Problem:
In the listing below, find the line with "- [ ] Create overtime-specific alert types" and the line with "- [ ] Add driver information". Repeat those two lines and all lines between them exactly.

(Material supplied Opens)

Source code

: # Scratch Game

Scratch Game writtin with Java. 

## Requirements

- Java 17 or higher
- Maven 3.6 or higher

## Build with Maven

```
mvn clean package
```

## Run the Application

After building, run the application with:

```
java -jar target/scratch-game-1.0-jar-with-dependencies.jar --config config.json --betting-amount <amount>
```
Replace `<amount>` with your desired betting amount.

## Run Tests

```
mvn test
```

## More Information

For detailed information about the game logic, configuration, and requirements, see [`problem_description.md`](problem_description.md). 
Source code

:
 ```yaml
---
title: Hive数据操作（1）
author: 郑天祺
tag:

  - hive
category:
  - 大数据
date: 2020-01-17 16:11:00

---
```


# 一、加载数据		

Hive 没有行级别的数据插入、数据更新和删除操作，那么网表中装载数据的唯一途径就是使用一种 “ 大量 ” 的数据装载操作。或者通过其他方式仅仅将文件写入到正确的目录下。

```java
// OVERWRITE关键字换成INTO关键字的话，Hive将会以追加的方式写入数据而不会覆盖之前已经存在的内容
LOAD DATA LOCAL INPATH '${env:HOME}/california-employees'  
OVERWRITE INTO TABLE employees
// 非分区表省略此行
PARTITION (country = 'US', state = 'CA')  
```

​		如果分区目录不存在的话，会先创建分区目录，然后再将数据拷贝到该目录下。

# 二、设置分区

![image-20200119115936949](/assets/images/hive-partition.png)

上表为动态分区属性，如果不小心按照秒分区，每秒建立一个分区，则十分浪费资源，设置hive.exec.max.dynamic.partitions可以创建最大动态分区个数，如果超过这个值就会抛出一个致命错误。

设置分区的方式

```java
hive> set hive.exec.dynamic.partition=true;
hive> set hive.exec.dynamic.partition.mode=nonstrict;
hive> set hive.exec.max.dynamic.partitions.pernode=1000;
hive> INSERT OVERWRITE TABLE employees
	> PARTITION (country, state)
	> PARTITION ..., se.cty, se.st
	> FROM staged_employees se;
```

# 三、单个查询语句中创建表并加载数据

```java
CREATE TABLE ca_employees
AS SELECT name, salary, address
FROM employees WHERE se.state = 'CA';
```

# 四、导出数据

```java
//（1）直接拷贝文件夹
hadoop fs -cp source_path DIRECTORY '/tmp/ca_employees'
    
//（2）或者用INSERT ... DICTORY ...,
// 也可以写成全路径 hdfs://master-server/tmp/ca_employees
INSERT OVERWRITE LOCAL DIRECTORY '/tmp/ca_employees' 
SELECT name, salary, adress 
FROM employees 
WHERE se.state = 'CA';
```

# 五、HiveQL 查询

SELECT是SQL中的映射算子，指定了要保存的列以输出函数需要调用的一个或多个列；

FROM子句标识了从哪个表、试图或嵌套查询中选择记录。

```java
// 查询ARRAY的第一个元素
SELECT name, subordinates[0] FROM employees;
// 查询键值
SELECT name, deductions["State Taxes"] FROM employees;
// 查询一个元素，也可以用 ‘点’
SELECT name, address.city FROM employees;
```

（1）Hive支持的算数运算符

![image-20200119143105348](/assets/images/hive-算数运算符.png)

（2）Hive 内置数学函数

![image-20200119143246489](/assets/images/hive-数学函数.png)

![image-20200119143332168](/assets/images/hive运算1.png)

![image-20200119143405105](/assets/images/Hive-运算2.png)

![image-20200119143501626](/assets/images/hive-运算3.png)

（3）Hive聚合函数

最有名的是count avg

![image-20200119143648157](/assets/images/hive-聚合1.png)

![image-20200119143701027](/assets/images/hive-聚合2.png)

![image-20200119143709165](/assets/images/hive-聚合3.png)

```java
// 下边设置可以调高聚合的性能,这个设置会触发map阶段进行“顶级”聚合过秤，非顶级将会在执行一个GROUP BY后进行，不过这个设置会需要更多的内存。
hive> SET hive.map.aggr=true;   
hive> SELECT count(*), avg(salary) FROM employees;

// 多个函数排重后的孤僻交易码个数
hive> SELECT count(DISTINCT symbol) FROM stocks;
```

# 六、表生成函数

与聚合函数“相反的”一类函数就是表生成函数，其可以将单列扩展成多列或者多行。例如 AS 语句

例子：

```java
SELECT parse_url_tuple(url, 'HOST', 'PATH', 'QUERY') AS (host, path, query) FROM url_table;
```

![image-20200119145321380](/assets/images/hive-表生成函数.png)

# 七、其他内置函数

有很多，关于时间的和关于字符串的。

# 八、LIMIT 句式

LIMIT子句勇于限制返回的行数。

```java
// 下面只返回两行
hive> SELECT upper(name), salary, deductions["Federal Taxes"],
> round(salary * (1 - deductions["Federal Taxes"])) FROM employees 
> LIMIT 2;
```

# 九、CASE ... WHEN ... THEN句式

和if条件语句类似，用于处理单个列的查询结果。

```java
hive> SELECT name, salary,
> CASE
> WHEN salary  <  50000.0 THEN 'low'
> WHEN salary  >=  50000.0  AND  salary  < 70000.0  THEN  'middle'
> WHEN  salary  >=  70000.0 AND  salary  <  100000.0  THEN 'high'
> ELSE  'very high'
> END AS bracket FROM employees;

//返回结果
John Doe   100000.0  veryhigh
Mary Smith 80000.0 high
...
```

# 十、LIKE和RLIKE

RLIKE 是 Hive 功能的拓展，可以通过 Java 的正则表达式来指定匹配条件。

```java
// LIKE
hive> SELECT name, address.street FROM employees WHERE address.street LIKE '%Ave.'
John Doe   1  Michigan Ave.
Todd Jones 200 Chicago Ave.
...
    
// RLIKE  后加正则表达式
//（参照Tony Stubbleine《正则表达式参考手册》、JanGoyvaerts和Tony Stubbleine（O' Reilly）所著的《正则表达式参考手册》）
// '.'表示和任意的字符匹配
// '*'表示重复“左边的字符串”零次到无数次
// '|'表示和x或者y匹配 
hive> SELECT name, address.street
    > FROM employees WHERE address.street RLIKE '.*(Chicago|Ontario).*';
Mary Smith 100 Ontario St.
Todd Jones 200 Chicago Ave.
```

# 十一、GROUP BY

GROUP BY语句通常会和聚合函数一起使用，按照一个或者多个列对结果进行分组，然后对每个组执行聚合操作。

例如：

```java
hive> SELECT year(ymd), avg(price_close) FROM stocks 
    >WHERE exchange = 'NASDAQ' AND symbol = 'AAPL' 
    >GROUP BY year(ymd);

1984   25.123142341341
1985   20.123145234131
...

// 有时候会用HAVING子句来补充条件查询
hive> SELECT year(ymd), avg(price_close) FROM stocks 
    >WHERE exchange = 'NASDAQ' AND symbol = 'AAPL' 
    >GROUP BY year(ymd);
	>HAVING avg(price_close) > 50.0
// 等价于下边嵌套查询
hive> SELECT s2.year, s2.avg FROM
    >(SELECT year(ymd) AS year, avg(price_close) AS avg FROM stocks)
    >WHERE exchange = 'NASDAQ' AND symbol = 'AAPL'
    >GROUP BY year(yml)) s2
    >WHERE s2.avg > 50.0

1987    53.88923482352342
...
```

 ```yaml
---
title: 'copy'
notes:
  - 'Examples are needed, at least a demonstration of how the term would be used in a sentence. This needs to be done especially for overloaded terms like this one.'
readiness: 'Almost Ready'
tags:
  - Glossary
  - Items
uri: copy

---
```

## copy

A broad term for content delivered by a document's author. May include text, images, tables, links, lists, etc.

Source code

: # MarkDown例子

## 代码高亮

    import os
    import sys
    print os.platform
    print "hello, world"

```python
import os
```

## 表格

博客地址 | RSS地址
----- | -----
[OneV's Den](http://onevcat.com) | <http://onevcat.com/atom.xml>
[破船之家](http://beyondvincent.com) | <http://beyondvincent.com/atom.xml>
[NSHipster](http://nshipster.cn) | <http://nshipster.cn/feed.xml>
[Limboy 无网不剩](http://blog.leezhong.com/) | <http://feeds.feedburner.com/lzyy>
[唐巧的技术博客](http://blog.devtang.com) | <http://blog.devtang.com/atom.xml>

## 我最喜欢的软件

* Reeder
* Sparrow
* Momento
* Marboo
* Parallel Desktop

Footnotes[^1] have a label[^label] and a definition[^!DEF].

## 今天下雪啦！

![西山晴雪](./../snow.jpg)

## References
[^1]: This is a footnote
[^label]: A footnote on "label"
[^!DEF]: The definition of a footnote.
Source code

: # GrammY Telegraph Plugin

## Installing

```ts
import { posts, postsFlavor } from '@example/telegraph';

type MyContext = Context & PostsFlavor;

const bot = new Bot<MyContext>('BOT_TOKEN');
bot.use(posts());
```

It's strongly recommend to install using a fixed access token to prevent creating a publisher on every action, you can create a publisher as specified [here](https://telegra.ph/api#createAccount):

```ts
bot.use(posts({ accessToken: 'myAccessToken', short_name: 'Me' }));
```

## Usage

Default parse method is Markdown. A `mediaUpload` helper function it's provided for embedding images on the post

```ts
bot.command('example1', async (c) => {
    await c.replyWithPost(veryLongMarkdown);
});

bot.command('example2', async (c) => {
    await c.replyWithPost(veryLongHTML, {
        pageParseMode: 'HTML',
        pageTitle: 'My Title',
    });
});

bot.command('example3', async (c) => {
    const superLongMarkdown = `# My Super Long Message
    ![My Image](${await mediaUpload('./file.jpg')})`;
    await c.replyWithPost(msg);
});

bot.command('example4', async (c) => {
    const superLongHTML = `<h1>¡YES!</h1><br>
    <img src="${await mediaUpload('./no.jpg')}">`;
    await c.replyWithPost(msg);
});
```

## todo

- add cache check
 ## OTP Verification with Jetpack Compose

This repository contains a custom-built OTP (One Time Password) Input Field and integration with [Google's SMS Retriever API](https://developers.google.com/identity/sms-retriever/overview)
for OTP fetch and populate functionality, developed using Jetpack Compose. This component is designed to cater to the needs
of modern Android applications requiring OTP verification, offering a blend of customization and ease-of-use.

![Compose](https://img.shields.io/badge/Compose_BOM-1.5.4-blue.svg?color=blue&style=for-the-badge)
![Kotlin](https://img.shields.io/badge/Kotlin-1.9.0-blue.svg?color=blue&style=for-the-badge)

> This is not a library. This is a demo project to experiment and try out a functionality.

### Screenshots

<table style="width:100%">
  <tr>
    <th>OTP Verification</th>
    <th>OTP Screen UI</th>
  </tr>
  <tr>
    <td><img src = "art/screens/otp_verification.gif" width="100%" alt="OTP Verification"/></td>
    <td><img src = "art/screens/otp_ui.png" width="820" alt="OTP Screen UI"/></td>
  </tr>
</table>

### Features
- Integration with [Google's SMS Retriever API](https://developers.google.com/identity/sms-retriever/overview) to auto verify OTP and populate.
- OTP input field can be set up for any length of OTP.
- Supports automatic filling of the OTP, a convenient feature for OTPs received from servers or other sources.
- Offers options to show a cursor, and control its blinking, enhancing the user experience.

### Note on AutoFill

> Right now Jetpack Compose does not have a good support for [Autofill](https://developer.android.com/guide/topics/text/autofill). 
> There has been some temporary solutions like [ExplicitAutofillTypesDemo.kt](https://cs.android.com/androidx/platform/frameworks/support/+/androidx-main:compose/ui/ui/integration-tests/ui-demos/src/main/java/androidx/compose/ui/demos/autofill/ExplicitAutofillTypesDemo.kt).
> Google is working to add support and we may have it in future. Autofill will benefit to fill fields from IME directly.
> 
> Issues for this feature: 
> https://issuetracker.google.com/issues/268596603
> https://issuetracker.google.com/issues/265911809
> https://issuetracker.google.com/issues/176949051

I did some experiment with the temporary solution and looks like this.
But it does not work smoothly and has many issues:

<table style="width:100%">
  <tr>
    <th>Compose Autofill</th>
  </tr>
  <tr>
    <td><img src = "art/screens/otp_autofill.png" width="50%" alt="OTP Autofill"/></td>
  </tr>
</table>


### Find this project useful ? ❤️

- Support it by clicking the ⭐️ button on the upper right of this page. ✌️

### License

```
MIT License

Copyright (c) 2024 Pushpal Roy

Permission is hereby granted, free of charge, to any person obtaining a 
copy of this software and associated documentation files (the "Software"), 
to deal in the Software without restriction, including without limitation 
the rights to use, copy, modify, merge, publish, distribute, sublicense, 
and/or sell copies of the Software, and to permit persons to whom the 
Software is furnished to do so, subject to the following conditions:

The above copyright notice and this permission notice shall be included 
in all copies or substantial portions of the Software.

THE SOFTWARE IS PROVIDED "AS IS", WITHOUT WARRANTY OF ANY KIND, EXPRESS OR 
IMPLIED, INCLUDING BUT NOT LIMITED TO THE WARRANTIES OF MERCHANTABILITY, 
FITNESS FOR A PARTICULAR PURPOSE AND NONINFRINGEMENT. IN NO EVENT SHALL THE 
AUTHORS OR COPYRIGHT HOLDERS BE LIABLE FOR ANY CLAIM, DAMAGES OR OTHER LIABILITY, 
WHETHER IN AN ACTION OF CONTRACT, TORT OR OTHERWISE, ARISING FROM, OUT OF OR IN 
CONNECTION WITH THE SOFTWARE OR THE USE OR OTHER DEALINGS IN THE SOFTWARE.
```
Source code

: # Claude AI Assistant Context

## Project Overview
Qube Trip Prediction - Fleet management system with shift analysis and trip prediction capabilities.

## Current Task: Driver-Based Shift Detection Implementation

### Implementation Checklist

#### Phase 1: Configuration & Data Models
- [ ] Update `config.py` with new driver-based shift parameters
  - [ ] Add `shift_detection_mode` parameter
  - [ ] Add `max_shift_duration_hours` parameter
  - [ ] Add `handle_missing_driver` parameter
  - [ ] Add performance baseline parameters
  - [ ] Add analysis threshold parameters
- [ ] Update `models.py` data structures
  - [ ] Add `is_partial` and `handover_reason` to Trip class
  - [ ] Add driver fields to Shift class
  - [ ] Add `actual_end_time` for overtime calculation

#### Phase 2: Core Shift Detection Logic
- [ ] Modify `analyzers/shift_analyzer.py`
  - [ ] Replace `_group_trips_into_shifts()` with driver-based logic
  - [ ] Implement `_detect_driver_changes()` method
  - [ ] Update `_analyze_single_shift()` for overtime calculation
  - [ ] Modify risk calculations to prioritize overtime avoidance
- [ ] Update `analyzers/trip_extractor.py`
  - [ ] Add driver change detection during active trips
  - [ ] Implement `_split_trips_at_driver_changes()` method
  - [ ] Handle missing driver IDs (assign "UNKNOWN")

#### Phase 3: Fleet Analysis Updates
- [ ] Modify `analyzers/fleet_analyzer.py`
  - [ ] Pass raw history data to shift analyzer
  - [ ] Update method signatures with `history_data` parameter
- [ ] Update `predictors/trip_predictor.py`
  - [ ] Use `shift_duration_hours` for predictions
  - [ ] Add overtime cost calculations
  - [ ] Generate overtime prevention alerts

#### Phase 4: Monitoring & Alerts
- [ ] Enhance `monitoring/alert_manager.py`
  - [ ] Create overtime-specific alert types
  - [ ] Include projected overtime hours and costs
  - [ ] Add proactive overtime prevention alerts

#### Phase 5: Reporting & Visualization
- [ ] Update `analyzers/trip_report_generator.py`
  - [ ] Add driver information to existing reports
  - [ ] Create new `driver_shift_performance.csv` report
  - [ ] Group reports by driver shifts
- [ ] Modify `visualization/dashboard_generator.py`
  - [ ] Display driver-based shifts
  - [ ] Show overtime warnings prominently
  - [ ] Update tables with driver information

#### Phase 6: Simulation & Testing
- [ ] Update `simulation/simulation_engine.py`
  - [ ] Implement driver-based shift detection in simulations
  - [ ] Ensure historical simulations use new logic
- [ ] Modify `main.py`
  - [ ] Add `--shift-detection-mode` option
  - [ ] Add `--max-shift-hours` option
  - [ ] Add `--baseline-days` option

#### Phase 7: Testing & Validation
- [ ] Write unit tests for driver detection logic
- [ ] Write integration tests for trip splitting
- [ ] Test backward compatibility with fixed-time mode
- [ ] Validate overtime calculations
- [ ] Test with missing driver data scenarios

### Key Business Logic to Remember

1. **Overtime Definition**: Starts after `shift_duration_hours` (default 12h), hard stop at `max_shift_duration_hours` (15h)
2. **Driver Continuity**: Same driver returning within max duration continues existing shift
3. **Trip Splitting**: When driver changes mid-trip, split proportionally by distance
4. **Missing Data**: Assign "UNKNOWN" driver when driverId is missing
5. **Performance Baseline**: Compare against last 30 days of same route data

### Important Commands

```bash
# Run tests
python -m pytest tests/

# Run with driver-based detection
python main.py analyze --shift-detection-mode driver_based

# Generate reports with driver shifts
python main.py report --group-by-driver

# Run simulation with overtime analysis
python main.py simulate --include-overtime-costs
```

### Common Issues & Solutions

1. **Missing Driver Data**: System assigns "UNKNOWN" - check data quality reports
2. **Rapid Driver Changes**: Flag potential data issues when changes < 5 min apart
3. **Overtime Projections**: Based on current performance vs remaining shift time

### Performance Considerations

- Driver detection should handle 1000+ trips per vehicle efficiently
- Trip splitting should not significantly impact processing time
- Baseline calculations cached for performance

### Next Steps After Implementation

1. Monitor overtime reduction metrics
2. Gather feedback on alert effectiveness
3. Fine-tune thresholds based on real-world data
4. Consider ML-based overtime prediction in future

(Material supplied Closes)

Solution:
  - [ ] Create overtime-specific alert types
  - [ ] Include projected overtime hours and costs
  - [ ] Add proactive overtime prevention alerts

#### Phase 5: Reporting & Visualization
- [ ] Update `analyzers/trip_report_generator.py`
  - [ ] Add driver information to existing reports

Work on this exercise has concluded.